From the records that follow, give the number of lines that include the word "caso", with no further words.

------ Records provided ------

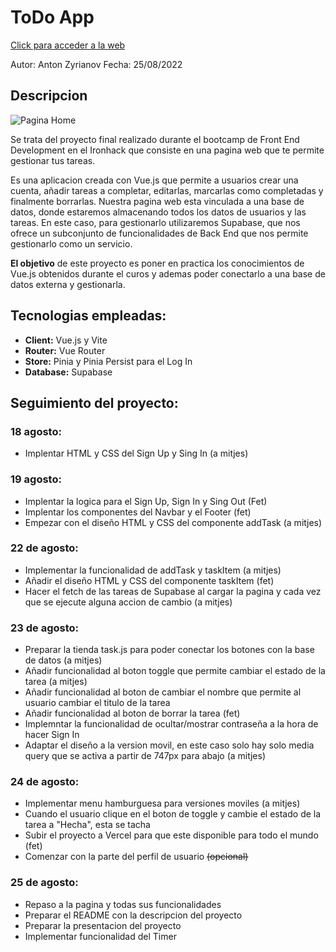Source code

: # [](https://github.com/zantonz/final-project/blob/master/README.md)ToDo App

[Click para acceder a la web](https://todo-zantonz.vercel.app/)

Autor: Anton Zyrianov
Fecha: 25/08/2022

## Descripcion

![Pagina Home](https://i.postimg.cc/m2rV83dV/Captura-de-pantalla-2022-08-25-a-las-10-38-46.png)

Se trata del proyecto final realizado durante el bootcamp de Front End Development en el Ironhack que consiste en una pagina web que te permite gestionar tus tareas.

Es una aplicacion creada con Vue.js que permite a usuarios crear una cuenta, añadir tareas a completar, editarlas, marcarlas como completadas y finalmente borrarlas. Nuestra pagina web esta vinculada a una base de datos, donde estaremos almacenando todos los datos de usuarios y las tareas. En este caso, para gestionarlo utilizaremos Supabase, que nos ofrece un subconjunto de funcionalidades de Back End que nos permite gestionarlo como un servicio.

**El objetivo** de este proyecto es poner en practica los conocimientos de Vue.js obtenidos durante el curos y ademas poder conectarlo a una base de datos externa y gestionarla.

## Tecnologias empleadas:

- **Client:** Vue.js y Vite
- **Router:** Vue Router
- **Store:** Pinia y Pinia Persist para el Log In
- **Database:** Supabase

## Seguimiento del proyecto:

### 18 agosto:

- Implentar HTML y CSS del Sign Up y Sing In
  (a mitjes)

### 19 agosto:

- Implentar la logica para el Sign Up, Sign In y Sing Out
  (Fet)
- Implentar los componentes del Navbar y el Footer
  (fet)
- Empezar con el diseño HTML y CSS del componente addTask
  (a mitjes)

### 22 de agosto:

- Implementar la funcionalidad de addTask y taskItem
  (a mitjes)
- Añadir el diseño HTML y CSS del componente taskItem
  (fet)
- Hacer el fetch de las tareas de Supabase al cargar la pagina y cada vez que se ejecute alguna accion de cambio
  (a mitjes)

### 23 de agosto:

- Preparar la tienda task.js para poder conectar los botones con la base de datos
  (a mitjes)
- Añadir funcionalidad al boton toggle que permite cambiar el estado de la tarea
  (a mitjes)
- Añadir funcionalidad al boton de cambiar el nombre que permite al usuario cambiar el titulo de la tarea
- Añadir funcionalidad al boton de borrar la tarea
  (fet)
- Implemntar la funcionalidad de ocultar/mostrar contraseña a la hora de hacer Sign In
- Adaptar el diseño a la version movil, en este caso solo hay solo media query que se activa a partir de 747px para abajo
  (a mitjes)

### 24 de agosto:

- Implementar menu hamburguesa para versiones moviles (a mitjes)
- Cuando el usuario clique en el boton de toggle y cambie el estado de la tarea a "Hecha", esta se tacha
- Subir el proyecto a Vercel para que este disponible para todo el mundo (fet)
- Comenzar con la parte del perfil de usuario ~~(opcional)~~

### 25 de agosto:

- Repaso a la pagina y todas sus funcionalidades
- Preparar el README con la descripcion del proyecto
- Preparar la presentacion del proyecto
- Implementar funcionalidad del Timer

------

◆ **Solution**:
2